Extracted information |
******************************

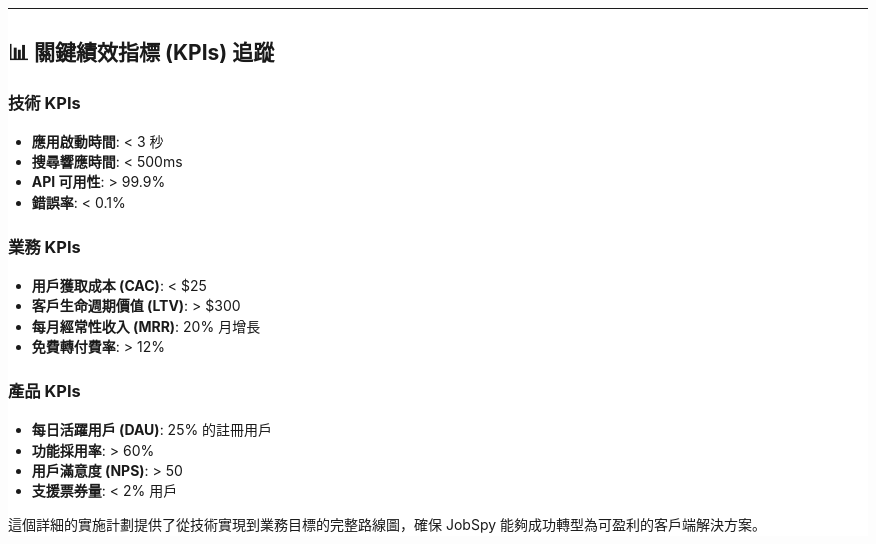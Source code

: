 
---

## 📊 **關鍵績效指標 (KPIs) 追蹤**

### **技術 KPIs**
- **應用啟動時間**: < 3 秒
- **搜尋響應時間**: < 500ms
- **API 可用性**: > 99.9%
- **錯誤率**: < 0.1%

### **業務 KPIs**
- **用戶獲取成本 (CAC)**: < $25
- **客戶生命週期價值 (LTV)**: > $300
- **每月經常性收入 (MRR)**: 20% 月增長
- **免費轉付費率**: > 12%

### **產品 KPIs**
- **每日活躍用戶 (DAU)**: 25% 的註冊用戶
- **功能採用率**: > 60%
- **用戶滿意度 (NPS)**: > 50
- **支援票券量**: < 2% 用戶

這個詳細的實施計劃提供了從技術實現到業務目標的完整路線圖，確保 JobSpy 能夠成功轉型為可盈利的客戶端解決方案。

******************************

Action item |
Whenever the string "KPIs" shows up in a line above, copy that line.

Answer space |
## 📊 **關鍵績效指標 (KPIs) 追蹤**
### **技術 KPIs**
### **業務 KPIs**
### **產品 KPIs**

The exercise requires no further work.